An information meeting is set for Nov. 5 at Chilliwack city hall to allow the public an opportunity to comment

It’s about a year since Chances Chilliwack community gaming centre opened with all due fanfare on Young Road.

Chilliwack Gaming Ltd./Chilliwack Chances reps will be making a case next Tuesday at city hall for why they should be granted a liquor primary licence for Chances Chilliwack.

An information meeting is set for Nov. 5 to allow the public an opportunity to comment on the application.

They tried and failed to get a revision to their existing food primary licence earlier this year.

They wanted a clause that would allow gaming patrons to get up out of their seats and dance with a “public participation” clause.

At the time, some local bar owners and members of council said it would be better if the Chances management went directly into an application for their liquor primary licence, instead of accepting any interim options.

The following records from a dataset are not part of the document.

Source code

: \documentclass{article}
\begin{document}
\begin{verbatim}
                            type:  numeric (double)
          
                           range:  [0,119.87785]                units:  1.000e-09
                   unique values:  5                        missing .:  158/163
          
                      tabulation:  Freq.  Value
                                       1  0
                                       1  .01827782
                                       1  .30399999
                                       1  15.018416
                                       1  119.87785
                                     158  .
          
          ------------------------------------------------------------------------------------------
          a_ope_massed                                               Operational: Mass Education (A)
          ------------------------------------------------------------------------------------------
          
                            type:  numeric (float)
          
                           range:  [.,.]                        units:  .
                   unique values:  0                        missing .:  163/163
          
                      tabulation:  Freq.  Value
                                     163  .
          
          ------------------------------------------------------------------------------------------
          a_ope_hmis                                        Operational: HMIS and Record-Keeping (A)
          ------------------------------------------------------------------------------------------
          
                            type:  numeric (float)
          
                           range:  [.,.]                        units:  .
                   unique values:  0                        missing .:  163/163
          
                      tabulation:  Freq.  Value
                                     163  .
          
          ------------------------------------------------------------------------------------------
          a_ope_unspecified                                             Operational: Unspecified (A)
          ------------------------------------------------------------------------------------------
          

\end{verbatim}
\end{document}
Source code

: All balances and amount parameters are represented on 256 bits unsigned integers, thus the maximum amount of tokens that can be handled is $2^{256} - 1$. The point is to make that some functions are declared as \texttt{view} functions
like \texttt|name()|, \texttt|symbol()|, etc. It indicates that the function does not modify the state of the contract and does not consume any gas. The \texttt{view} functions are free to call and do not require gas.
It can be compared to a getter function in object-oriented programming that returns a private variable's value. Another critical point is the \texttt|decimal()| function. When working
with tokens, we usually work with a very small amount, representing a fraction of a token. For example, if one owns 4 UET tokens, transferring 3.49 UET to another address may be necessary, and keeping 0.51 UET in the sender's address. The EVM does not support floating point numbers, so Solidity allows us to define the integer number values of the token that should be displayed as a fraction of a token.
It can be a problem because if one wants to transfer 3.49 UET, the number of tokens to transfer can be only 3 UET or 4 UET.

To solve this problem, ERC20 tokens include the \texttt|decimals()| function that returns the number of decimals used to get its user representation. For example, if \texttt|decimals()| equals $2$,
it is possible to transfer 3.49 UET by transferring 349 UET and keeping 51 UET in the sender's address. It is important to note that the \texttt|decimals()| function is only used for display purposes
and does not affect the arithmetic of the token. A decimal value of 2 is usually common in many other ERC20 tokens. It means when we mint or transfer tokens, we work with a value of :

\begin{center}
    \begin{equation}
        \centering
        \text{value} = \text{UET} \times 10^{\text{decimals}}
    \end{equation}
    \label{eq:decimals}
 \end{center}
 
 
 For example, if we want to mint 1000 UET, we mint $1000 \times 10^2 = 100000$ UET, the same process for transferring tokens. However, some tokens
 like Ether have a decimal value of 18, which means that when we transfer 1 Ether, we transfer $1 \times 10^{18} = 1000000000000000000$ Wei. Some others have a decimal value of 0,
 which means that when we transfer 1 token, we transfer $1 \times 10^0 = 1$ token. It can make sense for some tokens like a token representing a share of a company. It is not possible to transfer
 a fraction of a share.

“We said absolutely, and that was always our long-term desire,” said Chuck Keeling, executive director of stakeholder relations for Great Canadian Gaming.

As indicated in earlier press reports, they want to be seen as more than just a gambling venue.

“We also want to underscore the entertainment aspect of what we do. And if people can’t dance to a band that’s playing, it’s a lost opportunity.”

Right now there is no dancing permitted and minors are allowed to come in by a side entrance to the The Well dining room, which is not licensed to serve alcohol.

“Why didn’t we open with this type of licensing? The property on Young Road is not currently designated under the OCP for a facility with liquor primary licensing.

“If we were going to open when we did, we knew it had to be with a food primary licence,” said Keeling.

How will it differ with liquor primary licensing?

“Fundamentally it will mean patrons can dance, rather than security asking people to sit down.”

It will mean no more minors in the dining room, and customers can have a beer or glass of wine while playing slots or bingo. They can also have a drink in the meeting room upstairs.

“Those are the primary advantages for us as we see them.”

How about any foreseen challenges?

“We don’t know.”

In the mean time they appreciating having the full year to demonstrate that they’re a good corporate citizen.

“We’ve been active in the community and supported charitable events.”

They’ve helped out Party in the Park, the Chilliwack Fair and the Chilliwack Chiefs.

Mainly it’s through trailing payments for the 49 charities and non-profit groups of the Knight Road Legacy Association. The funds are dependent on performance levels of the facility.

“They’re our business partners for the next 20 years. They started this business and that’s not something we overlook.”